To Save a Species
Partners in Conservation
Many partners are working to save the New England cottontail, including state and federal agencies, wildlife and conservation organizations, municipalities, land trusts, corporations, and private companies and individuals. Recently the National Fish and Wildlife Foundation, a nonprofit organization created by the U.S. Congress, awarded more than a quarter million dollars for conservation and habitat-creation projects. The Wildlife Management Institute administers this and other funding.
Helping Landowners Help Cottontails
The U.S. Fish and Wildlife Service and state wildlife agencies can draw up Candidate Conservation Agreements with Assurances (CCAAs) that let private landowners use their land and gain income from it while voluntarily creating habitat for New England cottontails. (CCAAs provide legal guarantees that no additional regulatory burdens will be placed on cooperating landowners should the New England cottontail formally be listed as threatened or endangered under the federal Endangered Species Act.)
Scientists identify population Focus Areas where land can be protected and habitat created, as well as corridors through which cottontails can move so that local populations link with one another, assuring the flow of genes and individuals needed for health and survival. They collect and analyze data on forest age; shrubland and other key habitats; and land ownership and development patterns. They monitor cottontails to learn more about the species’ behavior and life needs. They develop strategies and techniques to trap and transfer cottontails, moving them from small, isolated habitat patches to larger areas where they can thrive.

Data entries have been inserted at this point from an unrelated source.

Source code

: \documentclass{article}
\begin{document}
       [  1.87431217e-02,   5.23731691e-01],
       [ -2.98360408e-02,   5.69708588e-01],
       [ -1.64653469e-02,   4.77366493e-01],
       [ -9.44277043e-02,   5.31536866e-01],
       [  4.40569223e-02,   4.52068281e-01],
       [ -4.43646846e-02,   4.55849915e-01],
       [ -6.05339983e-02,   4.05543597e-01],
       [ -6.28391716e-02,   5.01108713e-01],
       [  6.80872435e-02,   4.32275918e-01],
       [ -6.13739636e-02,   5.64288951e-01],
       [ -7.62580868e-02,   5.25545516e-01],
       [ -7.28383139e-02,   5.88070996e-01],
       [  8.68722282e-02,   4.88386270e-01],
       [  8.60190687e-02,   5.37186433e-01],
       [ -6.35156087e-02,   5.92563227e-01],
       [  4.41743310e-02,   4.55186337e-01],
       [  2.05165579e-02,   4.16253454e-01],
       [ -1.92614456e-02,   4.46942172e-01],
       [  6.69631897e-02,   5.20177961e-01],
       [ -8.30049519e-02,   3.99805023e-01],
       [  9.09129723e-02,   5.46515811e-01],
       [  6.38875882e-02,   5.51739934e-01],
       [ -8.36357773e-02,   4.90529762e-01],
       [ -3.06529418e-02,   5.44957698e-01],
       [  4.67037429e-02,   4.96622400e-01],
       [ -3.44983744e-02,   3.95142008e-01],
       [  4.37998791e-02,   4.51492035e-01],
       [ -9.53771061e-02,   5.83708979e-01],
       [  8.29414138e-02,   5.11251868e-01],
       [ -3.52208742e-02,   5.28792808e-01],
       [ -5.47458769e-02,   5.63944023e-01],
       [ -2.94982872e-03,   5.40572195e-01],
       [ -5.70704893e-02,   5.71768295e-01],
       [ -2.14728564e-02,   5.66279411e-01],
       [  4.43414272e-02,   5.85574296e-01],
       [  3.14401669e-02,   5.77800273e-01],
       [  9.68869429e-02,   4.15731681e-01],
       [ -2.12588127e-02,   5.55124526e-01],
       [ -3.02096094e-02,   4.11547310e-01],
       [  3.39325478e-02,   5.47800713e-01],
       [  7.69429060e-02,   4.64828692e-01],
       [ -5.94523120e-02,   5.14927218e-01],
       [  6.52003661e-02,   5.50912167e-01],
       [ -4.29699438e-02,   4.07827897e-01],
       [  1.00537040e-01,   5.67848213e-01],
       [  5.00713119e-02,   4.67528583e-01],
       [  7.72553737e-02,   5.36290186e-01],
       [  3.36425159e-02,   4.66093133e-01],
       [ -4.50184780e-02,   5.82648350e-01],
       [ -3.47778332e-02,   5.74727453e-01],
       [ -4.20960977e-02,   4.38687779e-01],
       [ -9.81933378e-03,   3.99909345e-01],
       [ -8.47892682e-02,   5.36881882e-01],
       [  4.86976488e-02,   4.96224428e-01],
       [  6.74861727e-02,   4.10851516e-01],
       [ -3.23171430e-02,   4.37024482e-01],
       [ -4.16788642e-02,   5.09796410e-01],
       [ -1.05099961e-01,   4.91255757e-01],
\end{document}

Biologists have begun a captive-breeding program to help safeguard small populations and speed up repopulation efforts. And they’re fine-tuning ways of measuring cottontail population changes following the improvement and creation of their habitat.

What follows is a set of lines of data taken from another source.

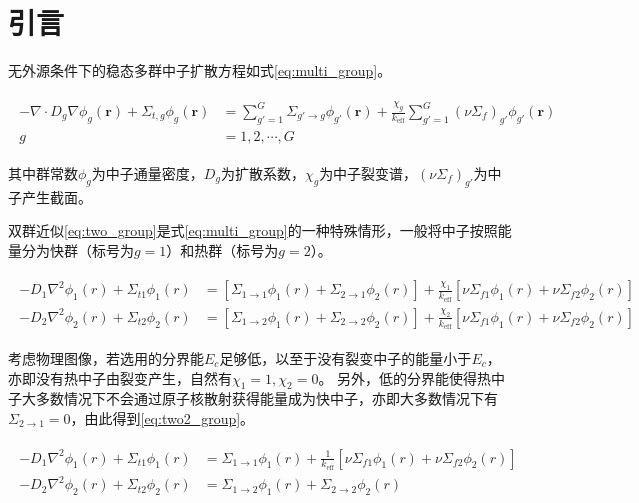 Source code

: \section{引言}

无外源条件下的稳态多群中子扩散方程如式\ref{eq:multi_group}。

\begin{align}
    \label{eq:multi_group}
    \begin{split}
        -\nabla\cdot D_g\nabla\phi_g(\pmb{r}) + \Sigma_{t,g}\phi_g(\pmb{r}) &= \sum_{g'=1}^G\Sigma_{g'\rightarrow g}\phi_{g'}(\pmb{r}) + \frac{\chi_g}{k_\mathrm{eff}}\sum_{g'=1}^G(\nu\Sigma_f)_{g'}\phi_{g'}(\pmb{r}) \\
        g &= 1,2,\cdots,G
    \end{split}
\end{align}

其中群常数$\phi_g$为中子通量密度，$D_g$为扩散系数，$\chi_g$为中子裂变谱，$(\nu\Sigma_f)_{g'}$为中子产生截面。

双群近似\ref{eq:two_group}是式\ref{eq:multi_group}的一种特殊情形，一般将中子按照能量分为快群（标号为$g=1$）和热群（标号为$g=2$）。

\begin{align}
    \label{eq:two_group}
    \begin{split}
        -D_1\nabla^2\phi_1(r) + \Sigma_{t1}\phi_1(r) &= \left[\Sigma_{1\rightarrow 1}\phi_1(r) + \Sigma_{2\rightarrow 1}\phi_2(r)\right] + \frac{\chi_1}{k_\mathrm{eff}}\left[\nu\Sigma_{f1}\phi_1(r)+\nu\Sigma_{f2}\phi_2(r)\right] \\
        -D_2\nabla^2\phi_2(r) + \Sigma_{t2}\phi_2(r) &= \left[\Sigma_{1\rightarrow 2}\phi_1(r) + \Sigma_{2\rightarrow 2}\phi_2(r)\right] + \frac{\chi_2}{k_\mathrm{eff}}\left[\nu\Sigma_{f1}\phi_1(r)+\nu\Sigma_{f2}\phi_2(r)\right]
    \end{split}
\end{align}

考虑物理图像，若选用的分界能$E_c$足够低，以至于没有裂变中子的能量小于$E_c$，亦即没有热中子由裂变产生，自然有$\chi_1=1,\chi_2=0$。
另外，低的分界能使得热中子大多数情况下不会通过原子核散射获得能量成为快中子，亦即大多数情况下有$\Sigma_{2\rightarrow 1}=0$，由此得到\ref{eq:two2_group}。

\begin{align}
    \label{eq:two2_group}
    \begin{split}
        -D_1\nabla^2\phi_1(r) + \Sigma_{t1}\phi_1(r) &= \Sigma_{1\rightarrow 1}\phi_1(r) + \frac{1}{k_\mathrm{eff}}\left[\nu\Sigma_{f1}\phi_1(r)+\nu\Sigma_{f2}\phi_2(r)\right] \\
        -D_2\nabla^2\phi_2(r) + \Sigma_{t2}\phi_2(r) &= \Sigma_{1\rightarrow 2}\phi_1(r) + \Sigma_{2\rightarrow 2}\phi_2(r)
    \end{split}
\end{align}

Partners are setting up demonstration areas on private properties, state and federal lands, and municipal and land trust holdings. These habitats and habitat corridors will help ensure the New England cottontail’s survival on the landscape for many years to come.
Rabbits have a high reproductive rate, and populations can rebound quickly when these animals find good living conditions. The key to restoring the New England cottontail is providing the species with ample, interconnected areas of high-quality habitat. The rabbits will do the rest.